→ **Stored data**
□ □ □ □ □ □ □
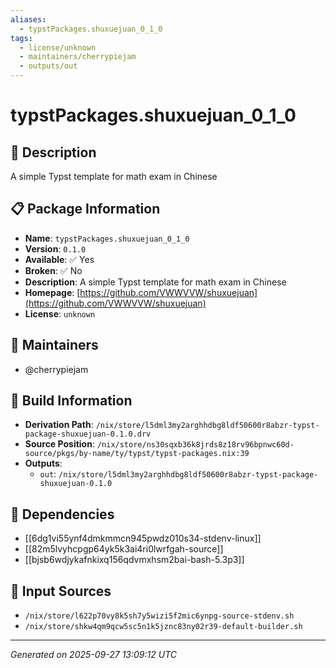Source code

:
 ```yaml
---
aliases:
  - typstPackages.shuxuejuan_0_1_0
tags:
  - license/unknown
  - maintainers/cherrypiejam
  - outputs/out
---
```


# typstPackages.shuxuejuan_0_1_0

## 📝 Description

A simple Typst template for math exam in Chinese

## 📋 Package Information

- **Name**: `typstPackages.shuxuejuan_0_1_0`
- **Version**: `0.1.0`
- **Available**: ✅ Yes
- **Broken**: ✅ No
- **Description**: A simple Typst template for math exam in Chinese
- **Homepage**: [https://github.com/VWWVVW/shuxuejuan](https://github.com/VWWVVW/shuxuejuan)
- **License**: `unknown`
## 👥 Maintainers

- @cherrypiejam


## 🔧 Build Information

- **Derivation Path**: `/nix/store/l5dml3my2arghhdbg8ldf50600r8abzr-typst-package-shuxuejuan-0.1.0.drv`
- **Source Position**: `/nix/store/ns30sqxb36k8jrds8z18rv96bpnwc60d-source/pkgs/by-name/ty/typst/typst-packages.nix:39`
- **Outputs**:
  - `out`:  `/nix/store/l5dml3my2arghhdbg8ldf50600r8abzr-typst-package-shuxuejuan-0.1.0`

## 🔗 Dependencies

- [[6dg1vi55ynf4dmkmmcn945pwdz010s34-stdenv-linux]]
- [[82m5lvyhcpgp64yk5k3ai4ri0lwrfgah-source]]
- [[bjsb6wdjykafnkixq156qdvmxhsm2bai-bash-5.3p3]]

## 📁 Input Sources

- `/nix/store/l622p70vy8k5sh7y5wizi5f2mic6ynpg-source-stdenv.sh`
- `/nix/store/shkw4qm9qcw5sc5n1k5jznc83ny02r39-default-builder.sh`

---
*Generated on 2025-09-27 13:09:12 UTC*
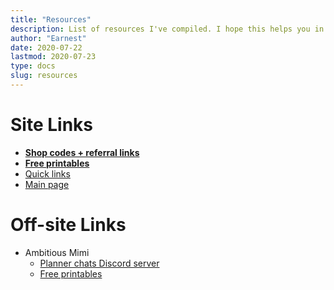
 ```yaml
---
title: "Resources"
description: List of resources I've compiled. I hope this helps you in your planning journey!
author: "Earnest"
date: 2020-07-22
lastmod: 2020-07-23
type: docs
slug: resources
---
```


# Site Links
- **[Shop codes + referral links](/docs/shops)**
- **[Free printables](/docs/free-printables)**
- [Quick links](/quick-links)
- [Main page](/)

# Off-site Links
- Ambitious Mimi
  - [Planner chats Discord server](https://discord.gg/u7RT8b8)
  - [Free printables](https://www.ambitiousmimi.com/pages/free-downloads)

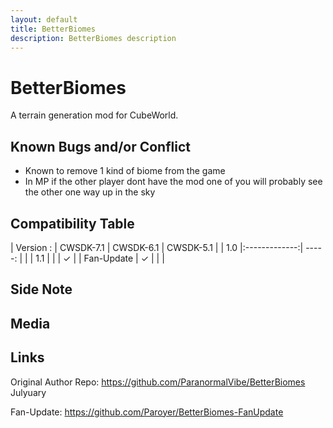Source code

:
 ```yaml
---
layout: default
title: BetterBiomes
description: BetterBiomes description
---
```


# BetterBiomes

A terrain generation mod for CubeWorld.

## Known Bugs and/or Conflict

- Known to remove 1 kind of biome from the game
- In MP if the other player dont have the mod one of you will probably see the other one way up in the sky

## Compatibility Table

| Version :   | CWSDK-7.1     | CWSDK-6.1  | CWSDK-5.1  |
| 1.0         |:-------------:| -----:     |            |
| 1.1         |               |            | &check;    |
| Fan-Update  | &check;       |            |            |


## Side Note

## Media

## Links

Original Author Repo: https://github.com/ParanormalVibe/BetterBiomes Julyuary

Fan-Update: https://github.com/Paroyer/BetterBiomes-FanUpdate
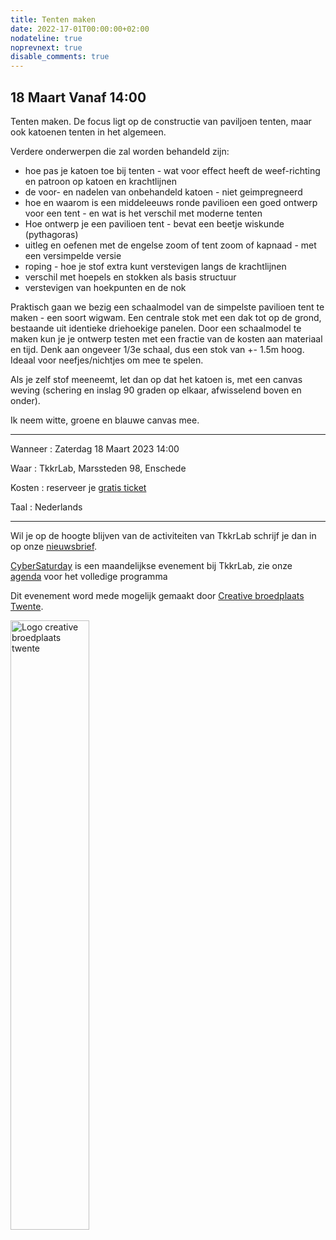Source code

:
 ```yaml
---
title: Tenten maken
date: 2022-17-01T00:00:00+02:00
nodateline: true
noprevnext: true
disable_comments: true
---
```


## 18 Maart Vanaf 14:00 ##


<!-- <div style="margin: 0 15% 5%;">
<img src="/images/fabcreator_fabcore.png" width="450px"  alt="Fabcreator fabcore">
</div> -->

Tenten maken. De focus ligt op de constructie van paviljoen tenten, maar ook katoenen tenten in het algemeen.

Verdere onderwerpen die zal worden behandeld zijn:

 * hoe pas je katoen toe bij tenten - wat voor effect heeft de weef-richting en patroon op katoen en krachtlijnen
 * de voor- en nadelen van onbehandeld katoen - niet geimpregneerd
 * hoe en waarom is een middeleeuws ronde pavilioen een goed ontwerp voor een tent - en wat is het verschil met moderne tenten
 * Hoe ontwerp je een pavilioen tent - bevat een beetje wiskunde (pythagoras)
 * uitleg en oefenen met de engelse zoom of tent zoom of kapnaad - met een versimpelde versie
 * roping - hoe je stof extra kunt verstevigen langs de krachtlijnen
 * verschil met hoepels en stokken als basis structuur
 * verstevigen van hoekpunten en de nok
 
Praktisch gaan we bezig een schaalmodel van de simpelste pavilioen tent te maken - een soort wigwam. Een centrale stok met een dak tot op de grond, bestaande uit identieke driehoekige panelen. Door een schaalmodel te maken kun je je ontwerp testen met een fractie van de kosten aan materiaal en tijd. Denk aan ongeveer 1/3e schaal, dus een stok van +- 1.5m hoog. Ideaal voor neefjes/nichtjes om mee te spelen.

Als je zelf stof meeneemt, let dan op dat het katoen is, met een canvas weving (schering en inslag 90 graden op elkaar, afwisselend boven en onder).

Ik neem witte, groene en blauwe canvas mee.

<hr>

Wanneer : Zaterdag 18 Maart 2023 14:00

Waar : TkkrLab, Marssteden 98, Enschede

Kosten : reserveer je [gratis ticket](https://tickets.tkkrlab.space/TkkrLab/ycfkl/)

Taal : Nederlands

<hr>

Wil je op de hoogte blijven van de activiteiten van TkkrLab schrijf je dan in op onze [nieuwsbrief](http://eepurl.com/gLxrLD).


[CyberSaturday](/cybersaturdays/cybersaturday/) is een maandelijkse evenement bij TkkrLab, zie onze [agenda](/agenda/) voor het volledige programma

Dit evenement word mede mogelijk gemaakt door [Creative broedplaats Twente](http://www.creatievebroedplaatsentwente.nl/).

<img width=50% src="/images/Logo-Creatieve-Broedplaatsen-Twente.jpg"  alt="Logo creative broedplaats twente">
□ □ □ □ □ □ □
From the first line to the last, repeat the data above exactly and leave the pictures out.

Source code

:
 ```yaml
---
aliases:
  - typstPackages.shuxuejuan_0_1_0
tags:
  - license/unknown
  - maintainers/cherrypiejam
  - outputs/out
---
```


# typstPackages.shuxuejuan_0_1_0

## 📝 Description

A simple Typst template for math exam in Chinese

## 📋 Package Information

- **Name**: `typstPackages.shuxuejuan_0_1_0`
- **Version**: `0.1.0`
- **Available**: ✅ Yes
- **Broken**: ✅ No
- **Description**: A simple Typst template for math exam in Chinese
- **Homepage**: [https://github.com/VWWVVW/shuxuejuan](https://github.com/VWWVVW/shuxuejuan)
- **License**: `unknown`
## 👥 Maintainers

- @cherrypiejam


## 🔧 Build Information

- **Derivation Path**: `/nix/store/l5dml3my2arghhdbg8ldf50600r8abzr-typst-package-shuxuejuan-0.1.0.drv`
- **Source Position**: `/nix/store/ns30sqxb36k8jrds8z18rv96bpnwc60d-source/pkgs/by-name/ty/typst/typst-packages.nix:39`
- **Outputs**:
  - `out`:  `/nix/store/l5dml3my2arghhdbg8ldf50600r8abzr-typst-package-shuxuejuan-0.1.0`

## 🔗 Dependencies

- [[6dg1vi55ynf4dmkmmcn945pwdz010s34-stdenv-linux]]
- [[82m5lvyhcpgp64yk5k3ai4ri0lwrfgah-source]]
- [[bjsb6wdjykafnkixq156qdvmxhsm2bai-bash-5.3p3]]

## 📁 Input Sources

- `/nix/store/l622p70vy8k5sh7y5wizi5f2mic6ynpg-source-stdenv.sh`
- `/nix/store/shkw4qm9qcw5sc5n1k5jznc83ny02r39-default-builder.sh`

---
*Generated on 2025-09-27 13:09:12 UTC*
 ```yaml
---
title: "Resources"
description: List of resources I've compiled. I hope this helps you in your planning journey!
author: "Earnest"
date: 2020-07-22
lastmod: 2020-07-23
type: docs
slug: resources
---
```


# Site Links
- **[Shop codes + referral links](/docs/shops)**
- **[Free printables](/docs/free-printables)**
- [Quick links](/quick-links)
- [Main page](/)

# Off-site Links
- Ambitious Mimi
  - [Planner chats Discord server](https://discord.gg/u7RT8b8)
  - [Free printables](https://www.ambitiousmimi.com/pages/free-downloads)

Source code

:
 ```yaml
---
layout: default
title: BetterBiomes
description: BetterBiomes description
---
```


# BetterBiomes

A terrain generation mod for CubeWorld.

## Known Bugs and/or Conflict

- Known to remove 1 kind of biome from the game
- In MP if the other player dont have the mod one of you will probably see the other one way up in the sky

## Compatibility Table

| Version :   | CWSDK-7.1     | CWSDK-6.1  | CWSDK-5.1  |
| 1.0         |:-------------:| -----:     |            |
| 1.1         |               |            | &check;    |
| Fan-Update  | &check;       |            |            |


## Side Note

## Media

## Links

Original Author Repo: https://github.com/ParanormalVibe/BetterBiomes Julyuary

Fan-Update: https://github.com/Paroyer/BetterBiomes-FanUpdate
Source code

:
 ```yaml
---
title: Tenten maken
date: 2022-17-01T00:00:00+02:00
nodateline: true
noprevnext: true
disable_comments: true
---
```


## 18 Maart Vanaf 14:00 ##


<!-- <div style="margin: 0 15% 5%;">
<img src="/images/fabcreator_fabcore.png" width="450px"  alt="Fabcreator fabcore">
</div> -->

Tenten maken. De focus ligt op de constructie van paviljoen tenten, maar ook katoenen tenten in het algemeen.

Verdere onderwerpen die zal worden behandeld zijn:

 * hoe pas je katoen toe bij tenten - wat voor effect heeft de weef-richting en patroon op katoen en krachtlijnen
 * de voor- en nadelen van onbehandeld katoen - niet geimpregneerd
 * hoe en waarom is een middeleeuws ronde pavilioen een goed ontwerp voor een tent - en wat is het verschil met moderne tenten
 * Hoe ontwerp je een pavilioen tent - bevat een beetje wiskunde (pythagoras)
 * uitleg en oefenen met de engelse zoom of tent zoom of kapnaad - met een versimpelde versie
 * roping - hoe je stof extra kunt verstevigen langs de krachtlijnen
 * verschil met hoepels en stokken als basis structuur
 * verstevigen van hoekpunten en de nok
 
Praktisch gaan we bezig een schaalmodel van de simpelste pavilioen tent te maken - een soort wigwam. Een centrale stok met een dak tot op de grond, bestaande uit identieke driehoekige panelen. Door een schaalmodel te maken kun je je ontwerp testen met een fractie van de kosten aan materiaal en tijd. Denk aan ongeveer 1/3e schaal, dus een stok van +- 1.5m hoog. Ideaal voor neefjes/nichtjes om mee te spelen.

Als je zelf stof meeneemt, let dan op dat het katoen is, met een canvas weving (schering en inslag 90 graden op elkaar, afwisselend boven en onder).

Ik neem witte, groene en blauwe canvas mee.

<hr>

Wanneer : Zaterdag 18 Maart 2023 14:00

Waar : TkkrLab, Marssteden 98, Enschede

Kosten : reserveer je [gratis ticket](https://tickets.tkkrlab.space/TkkrLab/ycfkl/)

Taal : Nederlands

<hr>

Wil je op de hoogte blijven van de activiteiten van TkkrLab schrijf je dan in op onze [nieuwsbrief](http://eepurl.com/gLxrLD).


[CyberSaturday](/cybersaturdays/cybersaturday/) is een maandelijkse evenement bij TkkrLab, zie onze [agenda](/agenda/) voor het volledige programma

Dit evenement word mede mogelijk gemaakt door [Creative broedplaats Twente](http://www.creatievebroedplaatsentwente.nl/).

<img width=50% src="/images/Logo-Creatieve-Broedplaatsen-Twente.jpg"  alt="Logo creative broedplaats twente">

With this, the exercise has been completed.